At Cape Enrage
... In the High Tide of My Imagination
I’ve always wanted to gaze out over the Bay of Fundy from the top of the Cape Enrage Lighthouse. This small, red-and-white-clapboard building, the oldest lighthouse on the New Brunswick mainland, has always captured my imagination. For more than 130 years it has stood here guiding mariners through the churning waters of the highest tides on earth. And now, on this fine autumn day, I’m finally realizing my dream.
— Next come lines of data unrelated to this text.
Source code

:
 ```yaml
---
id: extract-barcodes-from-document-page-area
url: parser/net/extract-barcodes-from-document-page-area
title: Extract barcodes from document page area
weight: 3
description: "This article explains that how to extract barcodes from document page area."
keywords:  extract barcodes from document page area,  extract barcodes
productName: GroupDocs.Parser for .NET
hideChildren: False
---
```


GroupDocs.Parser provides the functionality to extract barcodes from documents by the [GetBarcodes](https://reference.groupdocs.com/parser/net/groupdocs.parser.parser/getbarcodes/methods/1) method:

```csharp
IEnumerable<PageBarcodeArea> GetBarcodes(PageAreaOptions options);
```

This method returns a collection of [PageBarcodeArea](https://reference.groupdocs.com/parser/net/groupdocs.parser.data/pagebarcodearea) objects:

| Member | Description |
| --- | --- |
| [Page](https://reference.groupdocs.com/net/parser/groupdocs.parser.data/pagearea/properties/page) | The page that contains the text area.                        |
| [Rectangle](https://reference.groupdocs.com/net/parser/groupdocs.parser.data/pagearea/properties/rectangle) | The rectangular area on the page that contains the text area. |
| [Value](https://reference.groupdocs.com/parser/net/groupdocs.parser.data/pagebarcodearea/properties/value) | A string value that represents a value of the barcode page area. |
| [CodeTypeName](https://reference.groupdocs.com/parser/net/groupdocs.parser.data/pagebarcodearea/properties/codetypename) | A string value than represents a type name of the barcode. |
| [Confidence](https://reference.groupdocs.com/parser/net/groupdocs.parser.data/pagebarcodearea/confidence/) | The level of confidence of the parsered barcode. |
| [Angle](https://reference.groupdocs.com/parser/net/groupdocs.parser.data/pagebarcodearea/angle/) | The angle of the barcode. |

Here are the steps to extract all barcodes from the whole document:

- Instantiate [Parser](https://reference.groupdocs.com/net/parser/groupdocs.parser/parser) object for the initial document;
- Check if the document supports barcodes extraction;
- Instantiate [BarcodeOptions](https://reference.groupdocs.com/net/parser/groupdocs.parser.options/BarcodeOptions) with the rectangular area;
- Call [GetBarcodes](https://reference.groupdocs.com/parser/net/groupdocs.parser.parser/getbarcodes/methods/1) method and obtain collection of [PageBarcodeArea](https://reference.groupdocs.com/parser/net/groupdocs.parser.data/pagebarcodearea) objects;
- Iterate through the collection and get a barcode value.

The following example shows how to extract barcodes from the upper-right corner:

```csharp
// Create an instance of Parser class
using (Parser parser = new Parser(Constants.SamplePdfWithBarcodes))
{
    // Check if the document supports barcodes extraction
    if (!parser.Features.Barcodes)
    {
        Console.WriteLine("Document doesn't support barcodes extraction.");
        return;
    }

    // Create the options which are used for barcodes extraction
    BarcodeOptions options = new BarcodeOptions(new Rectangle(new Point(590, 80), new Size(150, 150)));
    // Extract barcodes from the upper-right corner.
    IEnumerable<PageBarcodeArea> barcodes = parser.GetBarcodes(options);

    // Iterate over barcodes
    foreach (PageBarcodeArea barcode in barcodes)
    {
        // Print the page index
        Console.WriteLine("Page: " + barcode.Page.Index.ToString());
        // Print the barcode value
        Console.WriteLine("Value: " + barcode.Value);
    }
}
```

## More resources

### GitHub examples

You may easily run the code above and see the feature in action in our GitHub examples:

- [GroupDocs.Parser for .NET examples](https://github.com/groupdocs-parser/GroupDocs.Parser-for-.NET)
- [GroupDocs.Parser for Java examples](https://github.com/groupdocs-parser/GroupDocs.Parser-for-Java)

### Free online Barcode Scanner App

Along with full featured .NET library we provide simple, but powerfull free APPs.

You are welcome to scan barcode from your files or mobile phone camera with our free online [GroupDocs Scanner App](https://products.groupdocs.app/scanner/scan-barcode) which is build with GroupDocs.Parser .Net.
I’ve been coming to Cape Enrage for years. I’ve been here in winter when snow squalls made it impossible to see much more than 10 or 15 feet ahead, let alone the pounding surf far below. I’ve been here in winds that roared and swirled around me. And I’ve been here on warm summer nights when it seemed I could reach out and touch every star in the universe. On those nights, as I walked along Barn Marsh Beach, I thought about the lighthouse keepers who kept vigil far above and what they might have thought about as they dutifully manned their station.
Perhaps it’s the name — Cape Enrage — that has always held me spellbound. Or perhaps it’s the way the landscape makes me feel and the constant rhythm of the 50-foot tides. Or maybe it’s the connection to myself that I always experience here as I look out over the soaring cliffs towards the distant horizon of my consciousness, and the churning waters of my emotions.